Decía Bertolt Brecht en un poema recordando a Lenin que, frente a los que lo hacen una hora o unos años, sólo los más fuertes luchan toda su vida. Aquellos que conocieron a Alberto coincidirán en que su aspecto físico no incitaba a pensar que estuviera entre ese grupo de elegidos a los que loaba el poeta alemán. Nada más lejos de la realidad. Dentro de ese pequeño cuerpo escondía una determinación y honestidad que le dieron fuerzas para luchar por un mundo sin opresores ni oprimidos durante toda su vida, hasta que la enfermedad le apartó de la calle.
Porque la pelea de Alberto Manrique siempre estuvo muy pegada a la calle, a las de Pamplona, a las de Barañáin, pensando globalmente y actuando localmente, como decían los grandes maestros.
Los que vivieron los años 70 y 80 en Navarra saben de la pasión que llenaba la política en aquellos años, con decenas de partidos revolucionarios. En uno de ellos, la ORT, dio sus primeros pasos Alberto. Una militancia que, aunque ahora se recuerde con añoranza, no dejaba de ser peligrosa. El cambio de régimen no se había dado y, si se dio, fue precisamente por mujeres y hombres como Alberto, que desde la segunda fila, entrando y saliendo de la cárcel, con labores logísticas de todo tipo, hacía que los folletos que se lanzaban en la calle pudieran reproducirse, que la propaganda tuviera buen escondite, que el altavoz que iba a utilizar la cara visible de la organización estuviera listo, que las banderas rojas que tenían que inundar las calles tuvieran todas sus palos preparados…
Esa labor, que desarrolló tanto en la ORT como en el Partido Comunista de España al que llegó posteriormente y en el que se quedó hasta su fallecimiento el pasado miércoles, no le impidió, como es obvio, tomar parte en los acalorados debates que durante estas décadas se han desarrollado en la izquierda navarra. Y tras esos debates y votaciones, ganara o perdiera su propuesta, a seguir arrimando el hombro. A seguir llenando las calles de Pamplona, Burlada, Barañáin y las que hicieran falta con banderas republicanas, con carteles rojos. Lloviera o hiciera calor, solo o acompañado, siempre estaba Alberto al pie del cañón, con su pequeña escalera al hombro para poner la tricolor bien alta.
No había tarea ni demasiado pequeña ni demasiado grande para él. Camarada de la vieja escuela, ni miraba al pasado con nostalgia ni a los jóvenes por encima del hombro. A ellos se unió en los primeros días del 15M cuando ‘otro mundo’ parecía más posible que nunca, o a las Marchas por la Dignidad que llevaron a Madrid el grito de rabia de la clase trabajadora. Antes, había tomado parte en los primeros pasos de Izquierda Unida, de Izquierda-Ezkerra, de la Unión Cívica por la República o de la Junta Republicana de Izquierdas.

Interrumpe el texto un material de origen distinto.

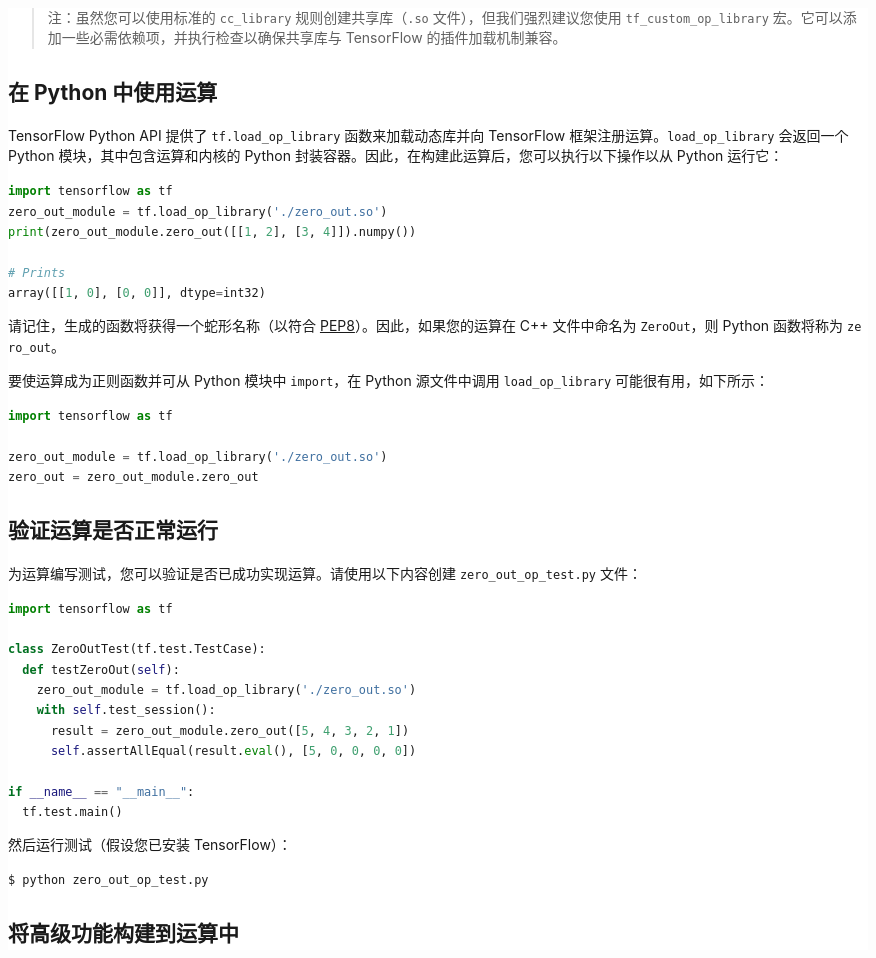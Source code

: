 > 注：虽然您可以使用标准的 `cc_library` 规则创建共享库（`.so` 文件），但我们强烈建议您使用 `tf_custom_op_library` 宏。它可以添加一些必需依赖项，并执行检查以确保共享库与 TensorFlow 的插件加载机制兼容。

## 在 Python 中使用运算

TensorFlow Python API 提供了 `tf.load_op_library` 函数来加载动态库并向 TensorFlow 框架注册运算。`load_op_library` 会返回一个 Python 模块，其中包含运算和内核的 Python 封装容器。因此，在构建此运算后，您可以执行以下操作以从 Python 运行它：

```python
import tensorflow as tf
zero_out_module = tf.load_op_library('./zero_out.so')
print(zero_out_module.zero_out([[1, 2], [3, 4]]).numpy())

# Prints
array([[1, 0], [0, 0]], dtype=int32)
```

请记住，生成的函数将获得一个蛇形名称（以符合 [PEP8](https://www.python.org/dev/peps/pep-0008/)）。因此，如果您的运算在 C++ 文件中命名为 `ZeroOut`，则 Python 函数将称为 `zero_out`。

要使运算成为正则函数并可从 Python 模块中 `import`，在 Python 源文件中调用 `load_op_library` 可能很有用，如下所示：

```python
import tensorflow as tf

zero_out_module = tf.load_op_library('./zero_out.so')
zero_out = zero_out_module.zero_out
```

## 验证运算是否正常运行

为运算编写测试，您可以验证是否已成功实现运算。请使用以下内容创建 `zero_out_op_test.py` 文件：

```python
import tensorflow as tf

class ZeroOutTest(tf.test.TestCase):
  def testZeroOut(self):
    zero_out_module = tf.load_op_library('./zero_out.so')
    with self.test_session():
      result = zero_out_module.zero_out([5, 4, 3, 2, 1])
      self.assertAllEqual(result.eval(), [5, 0, 0, 0, 0])

if __name__ == "__main__":
  tf.test.main()
```

然后运行测试（假设您已安装 TensorFlow）：

```sh
$ python zero_out_op_test.py
```

## 将高级功能构建到运算中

En los últimos meses, no había manifestación, ‘pegada’ de carteles, reunión o fiesta en la que saliera su nombre entre sus camaradas. Su recuerdo, sus enseñanzas, esas pequeñas grandes historias que guardan los militantes indestructibles como él, se han hecho ya imborrables.

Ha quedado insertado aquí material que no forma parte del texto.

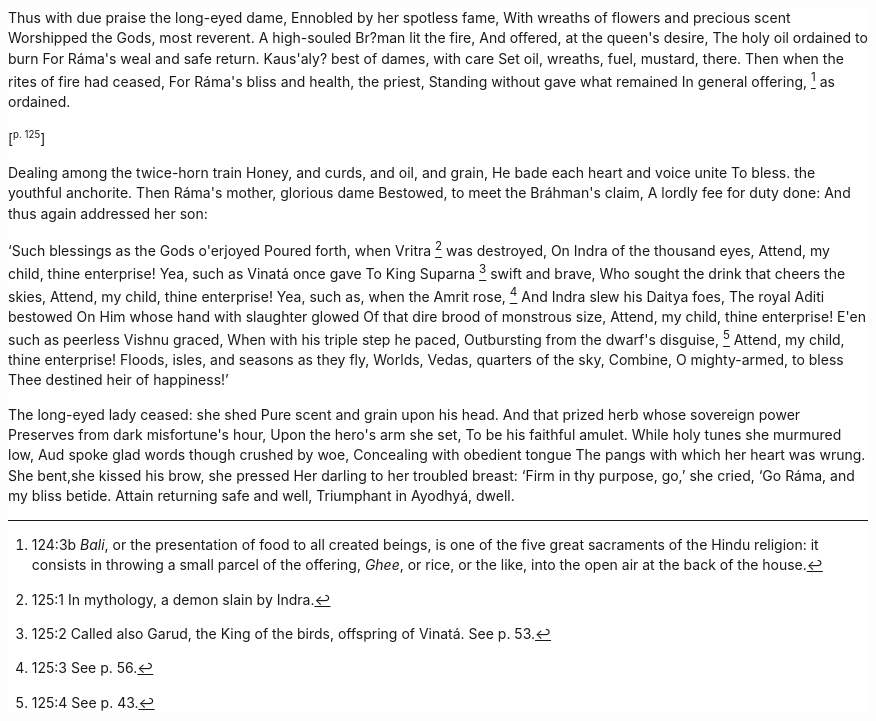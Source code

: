Thus with due praise the long-eyed dame,
Ennobled by her spotless fame,
With wreaths of flowers and precious scent
Worshipped the Gods, most reverent.
A high-souled Br?man lit the fire,
And offered, at the queen's desire,
The holy oil ordained to burn
For Ráma's weal and safe return.
Kaus'aly? best of dames, with care
Set oil, wreaths, fuel, mustard, there.
Then when the rites of fire had ceased,
For Ráma's bliss and health, the priest,
Standing without gave what remained
In general offering, [^299] as ordained.

<span id="p125">[<sup><small>p. 125</small></sup>]</span>

Dealing among the twice-horn train
Honey, and curds, and oil, and grain,
He bade each heart and voice unite
To bless. the youthful anchorite.
Then Ráma's mother, glorious dame
Bestowed, to meet the Bráhman's claim,
A lordly fee for duty done:
And thus again addressed her son:

‘Such blessings as the Gods o'erjoyed
Poured forth, when Vritra  [^300] was destroyed,
On Indra of the thousand eyes,
Attend, my child, thine enterprise!
Yea, such as Vinatá once gave
To King Suparna  [^301] swift and brave,
Who sought the drink that cheers the skies,
Attend, my child, thine enterprise!
Yea, such as, when the Amrit rose,  [^302]
And Indra slew his Daitya foes,
The royal Aditi bestowed
On Him whose hand with slaughter glowed
Of that dire brood of monstrous size,
Attend, my child, thine enterprise!
E'en such as peerless Vishnu graced,
When with his triple step he paced,
Outbursting from the dwarf's disguise,  [^303]
Attend, my child, thine enterprise!
Floods, isles, and seasons as they fly,
Worlds, Vedas, quarters of the sky,
Combine, O mighty-armed, to bless
Thee destined heir of happiness!’

The long-eyed lady ceased: she shed
Pure scent and grain upon his head.
And that prized herb whose sovereign power
Preserves from dark misfortune's hour,
Upon the hero's arm she set,
To be his faithful amulet.
While holy tunes she murmured low,
Aud spoke glad words though crushed by woe,
Concealing with obedient tongue
The pangs with which her heart was wrung.
She bent,she kissed his brow, she pressed
Her darling to her troubled breast:
‘Firm in thy purpose, go,’ she cried,
‘Go Ráma, and my bliss betide.
Attain returning safe and well,
Triumphant in Ayodhyá, dwell.

[^288]: 118:1 The commentators say that, in a former creation, Ocean grieved his mother and suffered in consequence the pains of hell.
[^289]: 119:1 As described in Book I, Canto XL.
[^290]: 119:2 Parasúráma.
[^291]: 121:1 The Sanskrit word _hasta_ signifies both _hand_, and the trunk of the beast that bears between his eyes a serpent for a hand.’
[^292]: 124:1 See p. 41.
[^293]: 124:2 The first progeny of Brahm? or Brahm? himself.
[^294]: 124:3 These are three names of the Sun.
[^295]: 124:4 See p. 1.
[^296]: 124:5 The saints who form the constellation of Ursa Major.
[^297]: 124:1b The regent of the planert Venus.
[^298]: 124:2b Kuvera.
[^299]: 124:3b _Bali_, or the presentation of food to all created beings, is one of the five great sacraments of the Hindu religion: it consists in throwing a small parcel of the offering, _Ghee_, or rice, or the like, into the open air at the back of the house.
[^300]: 125:1 In mythology, a demon slain by Indra.
[^301]: 125:2 Called also Garud, the King of the birds, offspring of Vinatá. See p. 53.
[^302]: 125:3 See p. 56.
[^303]: 125:4 See p. 43.
[^304]: 129:1 The story of Savitri, told in the Mahábhárat, has been admirably translated by Rückert, and elegantly epitomized by Mrs. Manning in _India, Ancient and Mediaeval_. There is a free rendering of the story in _Idylls from the Sanskrit_.
[^305]: 130:1 Fire for sacrificial purposes is produced by the attrition of two pieces of wood.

Hoy, le despedimos, sabiendo que si Navarra es un sitio un poco mejor, lo es porque personas como él eligieron el camino difícil, casi estoico, de la lucha constante y diaria por un mundo más justo, igualitario y solidario.

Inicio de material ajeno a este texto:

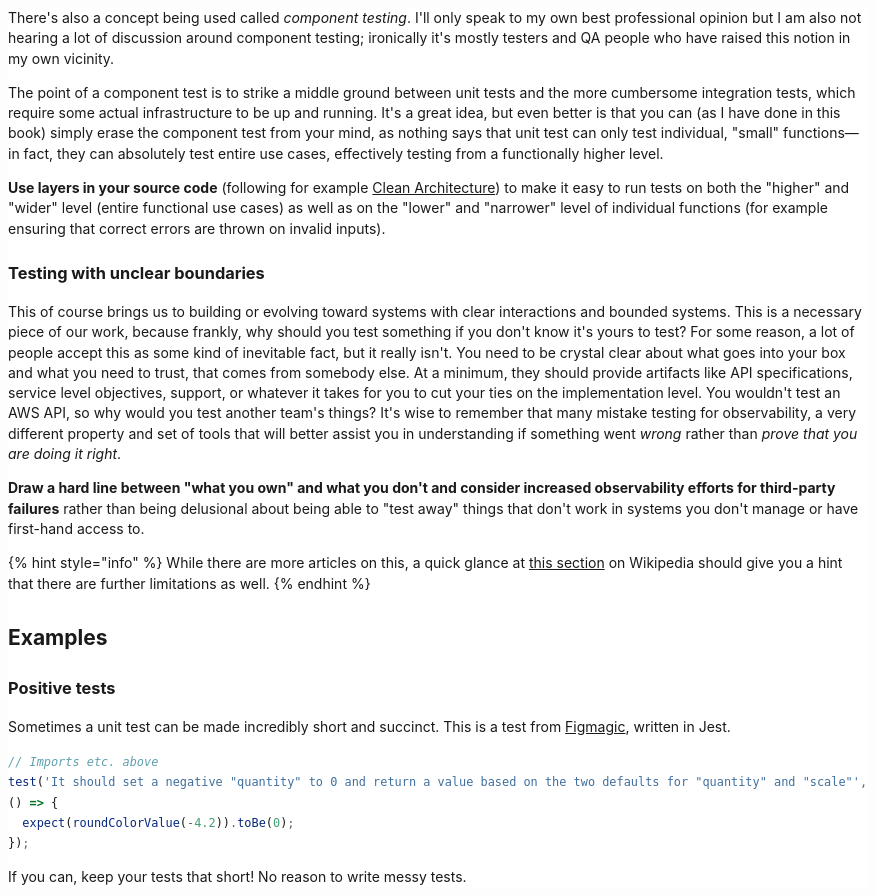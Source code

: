 There's also a concept being used called _component testing_. I'll only speak to my own best professional opinion but I am also not hearing a lot of discussion around component testing; ironically it's mostly testers and QA people who have raised this notion in my own vicinity.

The point of a component test is to strike a middle ground between unit tests and the more cumbersome integration tests, which require some actual infrastructure to be up and running. It's a great idea, but even better is that you can (as I have done in this book) simply erase the component test from your mind, as nothing says that unit test can only test individual, "small" functions—in fact, they can absolutely test entire use cases, effectively testing from a functionally higher level.

**Use layers in your source code** (following for example [Clean Architecture](https://blog.cleancoder.com/uncle-bob/2012/08/13/the-clean-architecture.html)) to make it easy to run tests on both the "higher" and "wider" level (entire functional use cases) as well as on the "lower" and "narrower" level of individual functions (for example ensuring that correct errors are thrown on invalid inputs).

### Testing with unclear boundaries

This of course brings us to building or evolving toward systems with clear interactions and bounded systems. This is a necessary piece of our work, because frankly, why should you test something if you don't know it's yours to test? For some reason, a lot of people accept this as some kind of inevitable fact, but it really isn't. You need to be crystal clear about what goes into your box and what you need to trust, that comes from somebody else. At a minimum, they should provide artifacts like API specifications, service level objectives, support, or whatever it takes for you to cut your ties on the implementation level. You wouldn't test an AWS API, so why would you test another team's things? It's wise to remember that many mistake testing for observability, a very different property and set of tools that will better assist you in understanding if something went _wrong_ rather than _prove that you are doing it right_.

**Draw a hard line between "what you own" and what you don't and consider increased observability efforts for third-party failures** rather than being delusional about being able to "test away" things that don't work in systems you don't manage or have first-hand access to.

{% hint style="info" %}
While there are more articles on this, a quick glance at [this section](https://en.wikipedia.org/wiki/Unit\_testing#Limitations\_and\_disadvantages) on Wikipedia should give you a hint that there are further limitations as well.
{% endhint %}

## Examples

### Positive tests

Sometimes a unit test can be made incredibly short and succinct. This is a test from [Figmagic](https://github.com/mikaelvesavuori/figmagic), written in Jest.

```typescript
// Imports etc. above
test('It should set a negative "quantity" to 0 and return a value based on the two defaults for "quantity" and "scale"', () => {
  expect(roundColorValue(-4.2)).toBe(0);
});
```

If you can, keep your tests that short! No reason to write messy tests.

Un adiós que, siendo eterno, no lo es, Alberto. Porque como dejó escrito otro militante navarro del PCE, Fernando Gómez Urrutia, en un bello poema dedicado a sus compañeros fusilados, “cuando las luces de brillante aurora ahoguen la noche del terror, marcharemos juntos”. Gracias, camarada. Hasta la victoria siempre.